The process of summoning The Empty Man (similar to the lore at the heart of Candyman) involves blowing into a bottle on a bridge after dark and is implied to have ancient origins, gradually transformed over time into a game teenagers play. It is, of course, more than just a game, and the fabled outcome that “on the first night you hear him, on the second night you see him, and on the third night, he finds you” is far from pure fiction.
The depiction of the teenagers (hilariously, students at “Jacques Derrida High School”) who conduct the summoning ritual is one of the aspects that mark The Empty Man as a film of its era, offering an insightful portrait of doomer malaise. While the scene on the bridge has a by-the-numbers predictability to it (not necessarily a criticism given the film’s concerns), something about the high-schoolers casual relationship with their own mortality gives the sequence a gloomy, tragic air that evokes Gen Z’s resignation to the fact the world they’ve inherited is on the brink of destruction. In the source material, the setting is explicitly apocalyptic, whereas, in Prior’s film, it feels like it's happening gradually, subperceptibly, like the frog in the slowly heating bath. In a later scene, Lasombra maces someone and shoves them in the back of a car in broad daylight; he checks to see if anyone saw, and not a single passer-by has looked up from their phone. A sense of resigned obliviousness pervades The Empty Man - even a high-schooler suddenly vanishing and leaving a suggestive note scrawled in blood on her mirror isn’t deemed worthy of investigation by the police. As the subject is over eighteen, it is presumed she ran away.

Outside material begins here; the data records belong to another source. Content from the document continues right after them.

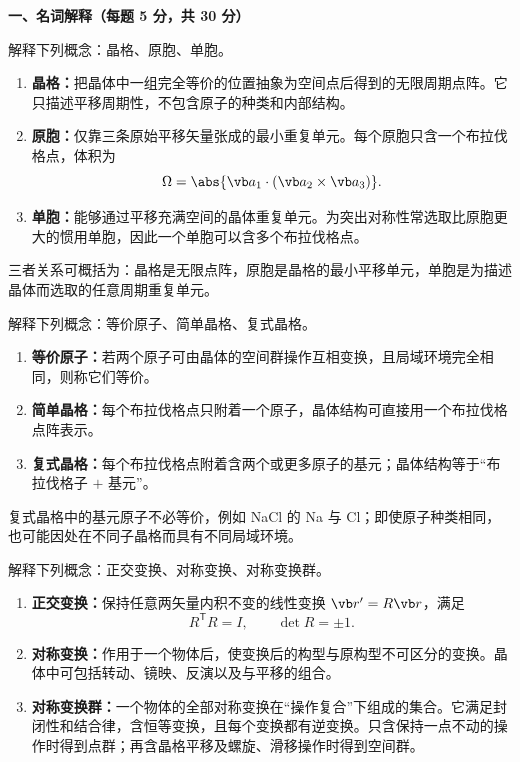 
\textbf{一、名词解释（每题 5 分，共 30 分）}

\begin{question}[5 分]
解释下列概念：晶格、原胞、单胞。


\begin{solution}
\begin{enumerate}
  \item \textbf{晶格：}把晶体中一组完全等价的位置抽象为空间点后得到的无限周期点阵。它只描述平移周期性，不包含原子的种类和内部结构。
  \item \textbf{原胞：}仅靠三条原始平移矢量张成的最小重复单元。每个原胞只含一个布拉伐格点，体积为
  \[
    \Omega=\abs{\vb a_1\cdot(\vb a_2\times\vb a_3)}.
  \]
  \item \textbf{单胞：}能够通过平移充满空间的晶体重复单元。为突出对称性常选取比原胞更大的惯用单胞，因此一个单胞可以含多个布拉伐格点。
\end{enumerate}
三者关系可概括为：晶格是无限点阵，原胞是晶格的最小平移单元，单胞是为描述晶体而选取的任意周期重复单元。
\end{solution}
\end{question}

\begin{question}[5 分]
解释下列概念：等价原子、简单晶格、复式晶格。


\begin{solution}
\begin{enumerate}
  \item \textbf{等价原子：}若两个原子可由晶体的空间群操作互相变换，且局域环境完全相同，则称它们等价。
  \item \textbf{简单晶格：}每个布拉伐格点只附着一个原子，晶体结构可直接用一个布拉伐格点阵表示。
  \item \textbf{复式晶格：}每个布拉伐格点附着含两个或更多原子的基元；晶体结构等于“布拉伐格子 $+$ 基元”。
\end{enumerate}
复式晶格中的基元原子不必等价，例如 NaCl 的 Na 与 Cl；即使原子种类相同，也可能因处在不同子晶格而具有不同局域环境。
\end{solution}
\end{question}

\begin{question}[5 分]
解释下列概念：正交变换、对称变换、对称变换群。


\begin{solution}
\begin{enumerate}
  \item \textbf{正交变换：}保持任意两矢量内积不变的线性变换 $\vb r'=R\vb r$，满足
  \[
    R^{\mathsf T}R=I,\qquad \det R=\pm1.
  \]
  \item \textbf{对称变换：}作用于一个物体后，使变换后的构型与原构型不可区分的变换。晶体中可包括转动、镜映、反演以及与平移的组合。
  \item \textbf{对称变换群：}一个物体的全部对称变换在“操作复合”下组成的集合。它满足封闭性和结合律，含恒等变换，且每个变换都有逆变换。只含保持一点不动的操作时得到点群；再含晶格平移及螺旋、滑移操作时得到空间群。
\end{enumerate}
\end{solution}
\end{question}

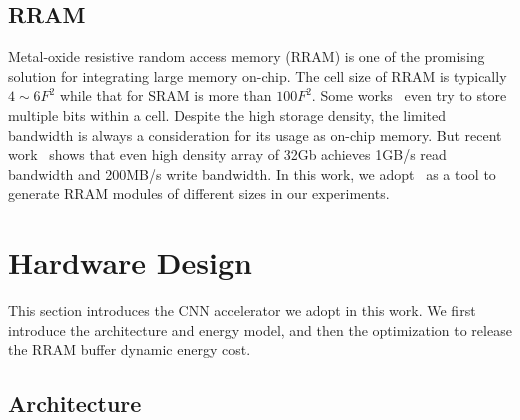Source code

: \documentclass[10pt, conference]{IEEEtran}
\begin{document}
    \subsection{RRAM}
    Metal-oxide resistive random access memory (RRAM) is one of the promising solution for integrating large memory on-chip. The cell size of RRAM is typically $4\sim 6F^2$ while that for SRAM is more than $100F^2$. Some works~\cite{chien2009multi}\cite{chien2011multi} even try to store multiple bits within a cell. Despite the high storage density, the limited bandwidth is always a consideration for its usage as on-chip memory. But recent work~\cite{fackenthal201419} shows that even high density array of 32Gb achieves 1GB/s read bandwidth and 200MB/s write bandwidth. In this work, we adopt~\cite{dong2014nvsim} as a tool to generate RRAM modules of different sizes in our experiments.
    
    \section{Hardware Design}
    This section introduces the CNN accelerator we adopt in this work. We first introduce the architecture and energy model, and then the optimization to release the RRAM buffer dynamic energy cost.
    
    \subsection{Architecture}
    
\end{document}
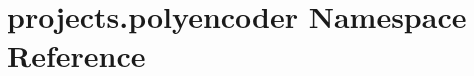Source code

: \hypertarget{namespaceprojects_1_1polyencoder}{}\section{projects.\+polyencoder Namespace Reference}
\label{namespaceprojects_1_1polyencoder}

Amanda, the missing girl, is present at the summoning, although her fate is distinct from the others. She is played by Sasha Frolova, an incredibly striking young actress with glassy eyes and a geometric haircut. Her performance renders Amanda as more than just a cipher. In an early scene, she espouses the virtues of The Pontifex Institute, with all the tragic devotion of someone with Kool-Aid on their lips. Prior had originally conceived Amanda as something closer to Twin Peaks’ Laura Palmer, an all-American cheerleader type harbouring a dark secret, but was taken aback by Frolova’s audition. Her look is all childlike innocence, but the intensity of her gaze suggests an unsettling worldliness that adds ambiguity to her disappearance.
Some have taken issue with the resolution of The Empty Man and while Prior has argued that most criticisms rest on taking it too literally, it certainly asks a lot from the viewer. Regardless – sometimes it's the journey, not the destination. The Empty Man is a rare thing, a handsomely budgeted studio horror film that offers more than simple ghost-train thrills. Instead, Prior has fun toying with lofty ideas like Buddhist thought, filtering them through a horror lens to create something at once intelligent and frightening. The veil of obscurity has imbued The Empty Man with a certain arcane appeal, but it is heartening to see its reputation grow.